Associate Director of the Writing Program
Associate Professor of English
University of Arizona
Keynote Address: Moving from “Writing to Learn” to “Multimedia-to-Learn”: How and Why
One of the reasons for teaching writing is to provide students with a toolbox of strategies for future composing scenarios. By only asking students to produce pre-writing, write-to-learn, and/or invention work activities in traditional text, we are limiting the types of tools for their toolbox. Why can’t students use the results of a Google image search to help narrow a topic? Why shouldn’t students record themselves talking about secondary research articles for an annotated bibliography entry? Rodrigo will discuss “multimedia-to-learn” assignments within Writing Across the Curriculum (WAC) studies: low-stakes activities that can be used to both incorporate more writing into a non-writing focused course as well as scaffold the production of larger writing projects across the disciplines. She will also look at active and generative learning theories that emphasize the need for students to learn through constructing their own knowledge in personally meaningful ways.

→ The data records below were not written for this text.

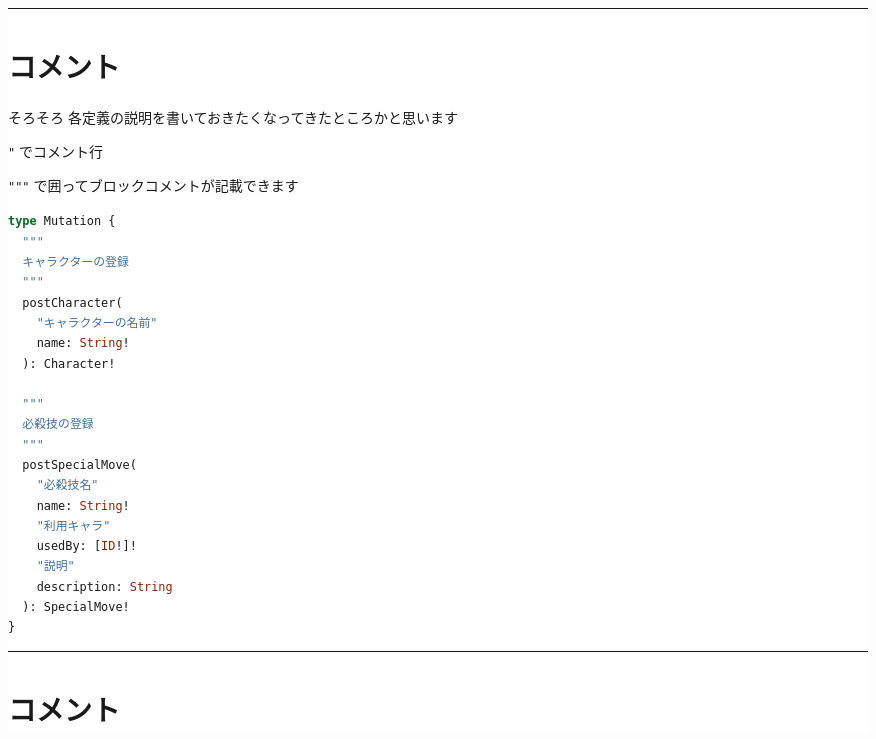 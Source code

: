 </div>
</div>

</div>
</div>

---

# コメント

<div class="container">
<div class="col">

そろそろ
各定義の説明を書いておきたくなってきたところかと思います

`"` でコメント行

`"""` で囲ってブロックコメントが記載できます

</div>
<div class="col">

```graphql
type Mutation {
  """
  キャラクターの登録
  """
  postCharacter(
    "キャラクターの名前"
    name: String!
  ): Character!

  """
  必殺技の登録
  """
  postSpecialMove(
    "必殺技名"
    name: String!
    "利用キャラ"
    usedBy: [ID!]!
    "説明"
    description: String
  ): SpecialMove!
}
```

</div>
</div>

---

# コメント
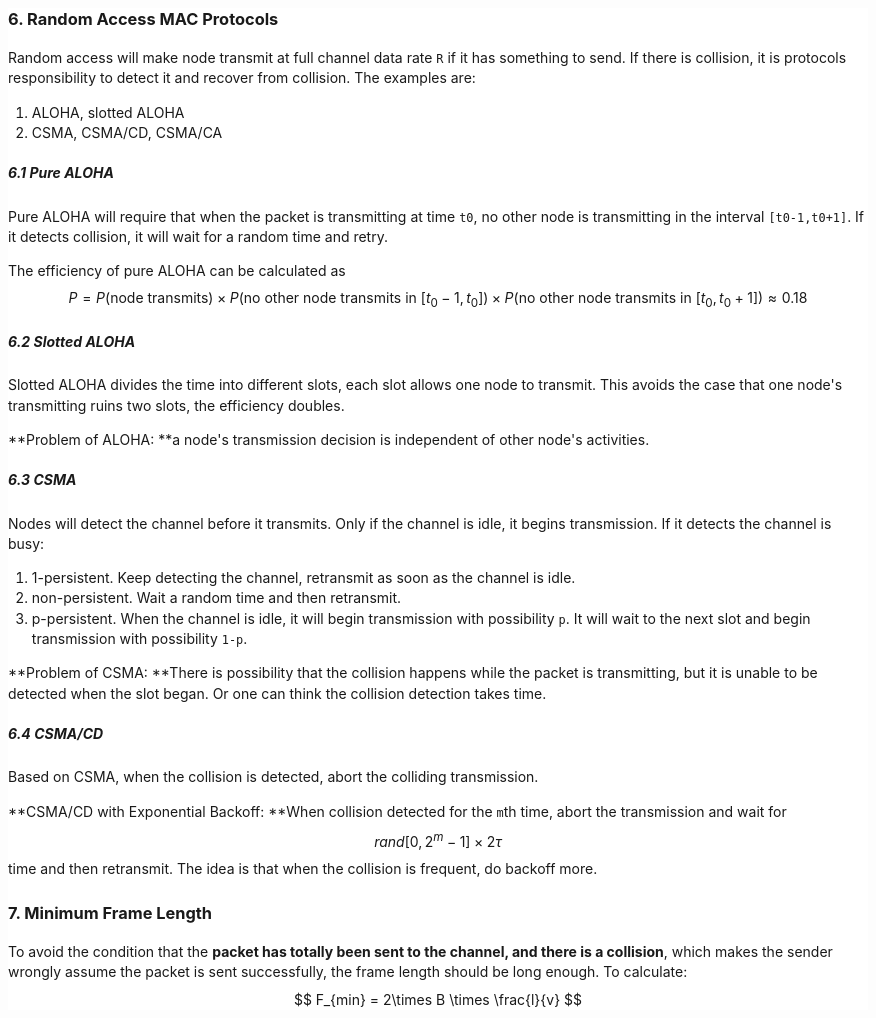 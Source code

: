 ### 6. Random Access MAC Protocols

Random access will make node transmit at full channel data rate `R` if it has something to send. If there is collision, it is protocols responsibility to detect it and recover from collision. The examples are:

1. ALOHA, slotted ALOHA
2. CSMA, CSMA/CD, CSMA/CA

##### 6.1 Pure ALOHA

Pure ALOHA will require that when the packet is transmitting at time `t0`, no other node is transmitting in the interval `[t0-1,t0+1]`. If it detects collision, it will wait for a random time and retry.

The efficiency of pure ALOHA can be calculated as
$$
P  = P(\text{node transmits}) \times P(\text{no other node transmits in [$t_{0}-1, t_{0}$]}) \times P(\text{no other node transmits in $[t_{0},t_{0}+1]$}) \approx 0.18
$$

##### 6.2 Slotted ALOHA

Slotted ALOHA divides the time into different slots, each slot allows one node to transmit. This avoids the case that one node's transmitting ruins two slots, the efficiency doubles.

**Problem of ALOHA: **a node's transmission decision is independent of other node's activities.

##### 6.3 CSMA

Nodes will detect the channel before it transmits. Only if the channel is idle, it begins transmission. If it detects the channel is busy:

1. 1-persistent. Keep detecting the channel, retransmit as soon as the channel is idle.
2. non-persistent. Wait a random time and then retransmit.
3. p-persistent. When the channel is idle, it will begin transmission with possibility `p`. It will wait to the next slot and begin transmission with possibility `1-p`.

**Problem of CSMA: **There is possibility that the collision happens while the packet is transmitting, but it is unable to be detected when the slot began. Or one can think the collision detection takes time.

##### 6.4 CSMA/CD

Based on CSMA, when the collision is detected, abort the colliding transmission.

**CSMA/CD with Exponential Backoff: **When collision detected for the `m`th time, abort the transmission and wait for
$$
rand[0,2^m-1] \times 2\tau
$$
time and then retransmit. The idea is that when the collision is frequent, do backoff more.

### 7. Minimum Frame Length

To avoid the condition that the **packet has totally been sent to the channel, and there is a collision**, which makes the sender wrongly assume the packet is sent successfully, the frame length should be long enough. To calculate:
$$
F_{min} = 2\times B \times \frac{l}{v}
$$
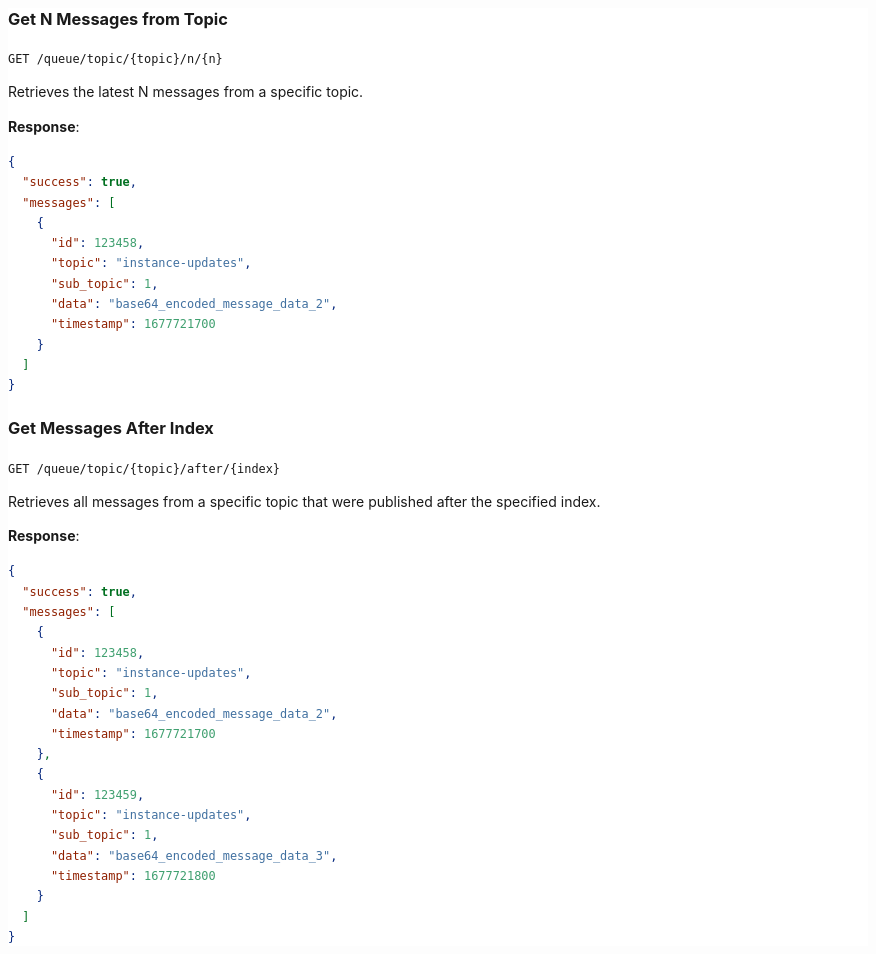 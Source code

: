 ### Get N Messages from Topic

```
GET /queue/topic/{topic}/n/{n}
```

Retrieves the latest N messages from a specific topic.

**Response**:
```json
{
  "success": true,
  "messages": [
    {
      "id": 123458,
      "topic": "instance-updates",
      "sub_topic": 1,
      "data": "base64_encoded_message_data_2",
      "timestamp": 1677721700
    }
  ]
}
```

### Get Messages After Index

```
GET /queue/topic/{topic}/after/{index}
```

Retrieves all messages from a specific topic that were published after the specified index.

**Response**:
```json
{
  "success": true,
  "messages": [
    {
      "id": 123458,
      "topic": "instance-updates",
      "sub_topic": 1,
      "data": "base64_encoded_message_data_2",
      "timestamp": 1677721700
    },
    {
      "id": 123459,
      "topic": "instance-updates",
      "sub_topic": 1,
      "data": "base64_encoded_message_data_3",
      "timestamp": 1677721800
    }
  ]
}
```
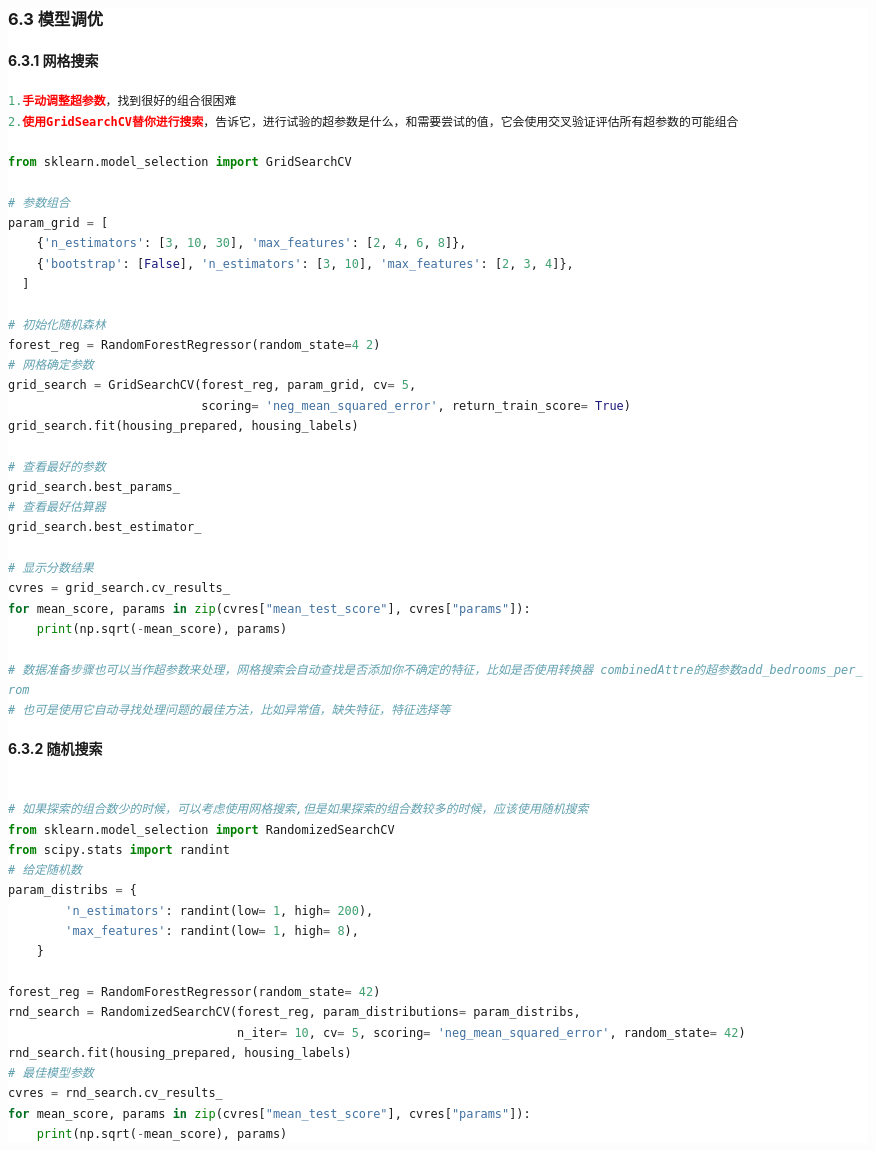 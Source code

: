 ### 6.3 模型调优

#### 6.3.1 网格搜索

```python
1.手动调整超参数，找到很好的组合很困难
2.使用GridSearchCV替你进行搜索，告诉它，进行试验的超参数是什么，和需要尝试的值，它会使用交叉验证评估所有超参数的可能组合

from sklearn.model_selection import GridSearchCV

# 参数组合
param_grid = [
    {'n_estimators': [3, 10, 30], 'max_features': [2, 4, 6, 8]},
    {'bootstrap': [False], 'n_estimators': [3, 10], 'max_features': [2, 3, 4]},
  ]

# 初始化随机森林
forest_reg = RandomForestRegressor(random_state=4 2)
# 网格确定参数
grid_search = GridSearchCV(forest_reg, param_grid, cv= 5,
                           scoring= 'neg_mean_squared_error', return_train_score= True)
grid_search.fit(housing_prepared, housing_labels)

# 查看最好的参数
grid_search.best_params_
# 查看最好估算器
grid_search.best_estimator_

# 显示分数结果
cvres = grid_search.cv_results_
for mean_score, params in zip(cvres["mean_test_score"], cvres["params"]):
    print(np.sqrt(-mean_score), params)

# 数据准备步骤也可以当作超参数来处理，网格搜索会自动查找是否添加你不确定的特征，比如是否使用转换器 combinedAttre的超参数add_bedrooms_per_rom
# 也可是使用它自动寻找处理问题的最佳方法，比如异常值，缺失特征，特征选择等
```

#### 6.3.2 随机搜索

```python

# 如果探索的组合数少的时候，可以考虑使用网格搜索,但是如果探索的组合数较多的时候，应该使用随机搜索
from sklearn.model_selection import RandomizedSearchCV
from scipy.stats import randint
# 给定随机数
param_distribs = {
        'n_estimators': randint(low= 1, high= 200),
        'max_features': randint(low= 1, high= 8),
    }

forest_reg = RandomForestRegressor(random_state= 42)
rnd_search = RandomizedSearchCV(forest_reg, param_distributions= param_distribs,
                                n_iter= 10, cv= 5, scoring= 'neg_mean_squared_error', random_state= 42)
rnd_search.fit(housing_prepared, housing_labels)
# 最佳模型参数
cvres = rnd_search.cv_results_
for mean_score, params in zip(cvres["mean_test_score"], cvres["params"]):
    print(np.sqrt(-mean_score), params)
```
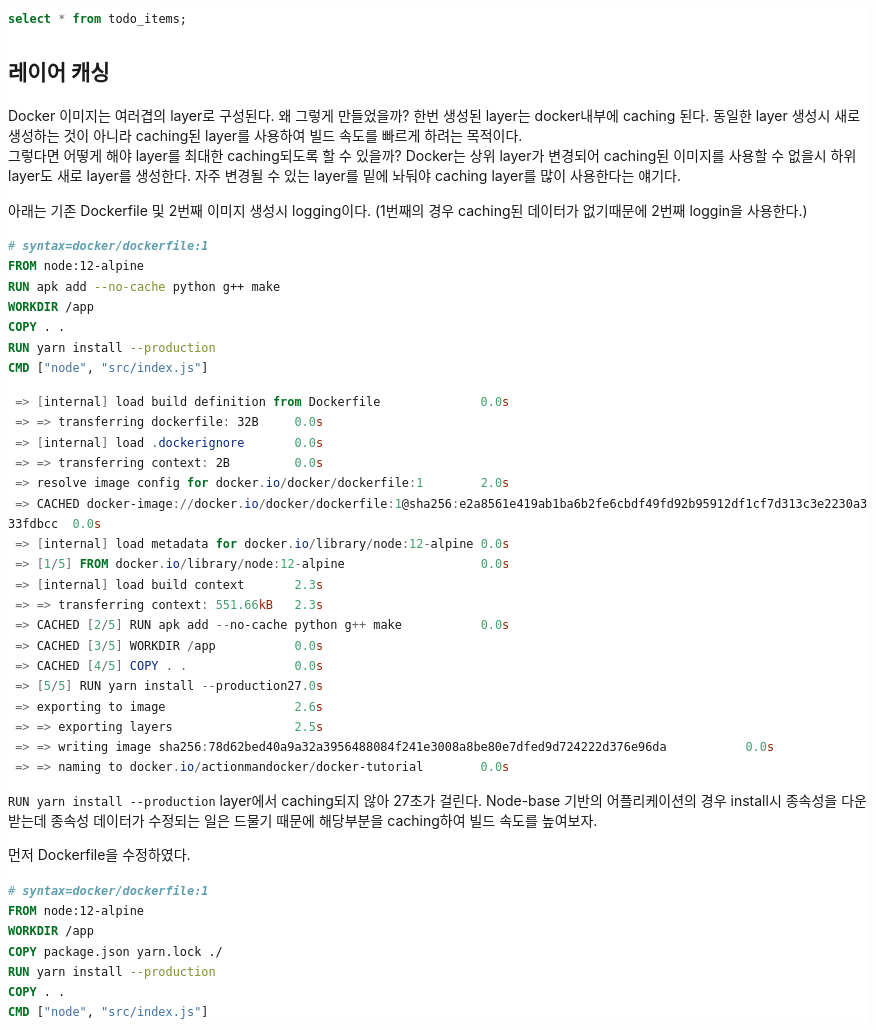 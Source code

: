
 ```sql
select * from todo_items;
```

## 레이어 캐싱

Docker 이미지는 여러겹의 layer로 구성된다. 왜 그렇게 만들었을까? 한번 생성된 layer는 docker내부에 caching 된다. 동일한 layer 생성시 새로 생성하는 것이 아니라 caching된 layer를 사용하여 빌드 속도를 빠르게 하려는 목적이다.  
그렇다면 어떻게 해야 layer를 최대한 caching되도록 할 수 있을까? Docker는 상위 layer가 변경되어 caching된 이미지를 사용할 수 없을시 하위 layer도 새로 layer를 생성한다. 자주 변경될 수 있는 layer를 밑에 놔둬야 caching layer를 많이 사용한다는 얘기다.

아래는 기존 Dockerfile 및 2번째 이미지 생성시 logging이다. (1번째의 경우 caching된 데이터가 없기때문에 2번째 loggin을 사용한다.)

```dockerfile
# syntax=docker/dockerfile:1
FROM node:12-alpine
RUN apk add --no-cache python g++ make
WORKDIR /app
COPY . .
RUN yarn install --production
CMD ["node", "src/index.js"]
```

```powershell
 => [internal] load build definition from Dockerfile              0.0s 
 => => transferring dockerfile: 32B     0.0s 
 => [internal] load .dockerignore       0.0s 
 => => transferring context: 2B         0.0s 
 => resolve image config for docker.io/docker/dockerfile:1        2.0s 
 => CACHED docker-image://docker.io/docker/dockerfile:1@sha256:e2a8561e419ab1ba6b2fe6cbdf49fd92b95912df1cf7d313c3e2230a333fdbcc  0.0s 
 => [internal] load metadata for docker.io/library/node:12-alpine 0.0s 
 => [1/5] FROM docker.io/library/node:12-alpine                   0.0s 
 => [internal] load build context       2.3s 
 => => transferring context: 551.66kB   2.3s 
 => CACHED [2/5] RUN apk add --no-cache python g++ make           0.0s 
 => CACHED [3/5] WORKDIR /app           0.0s 
 => CACHED [4/5] COPY . .               0.0s 
 => [5/5] RUN yarn install --production27.0s 
 => exporting to image                  2.6s 
 => => exporting layers                 2.5s 
 => => writing image sha256:78d62bed40a9a32a3956488084f241e3008a8be80e7dfed9d724222d376e96da           0.0s 
 => => naming to docker.io/actionmandocker/docker-tutorial        0.0s 
```

`RUN yarn install --production` layer에서 caching되지 않아 27초가 걸린다. Node-base 기반의 어플리케이션의 경우 install시 종속성을 다운받는데 종속성 데이터가 수정되는 일은 드물기 때문에 해당부분을 caching하여 빌드 속도를 높여보자.

먼저 Dockerfile을 수정하였다.

```dockerfile
# syntax=docker/dockerfile:1
FROM node:12-alpine
WORKDIR /app
COPY package.json yarn.lock ./
RUN yarn install --production
COPY . .
CMD ["node", "src/index.js"]
```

SHELLEY RODRIGO is Associate Director of the Writing Program and Associate Professor in Rhetoric, Composition, and the Teaching of English at the University of Arizona. Her research interested include how “newer” technologies can better facilitate communicative interactions, specifically in teaching and learning. In addition to co-authoring three editions of The Wadsworth/Cengage Guide to Research, Rodrigo has also co-edited Rhetorically Rethinking Usability. Her work has appeared in Computers and Composition, C&C Online, Technical Communication Quarterly, Teaching English in the Two-Year College, EDUCAUSE Quarterly, Journal of Interactive Technology & Pedagogy, and Enculturation, as well as various edited collections. Rodrigo has an MA and PhD in English, and an MA in Interdisciplinary Humanities, all from Arizona State University.
Professor Rodrigo appears courtesy of Cengage Learning.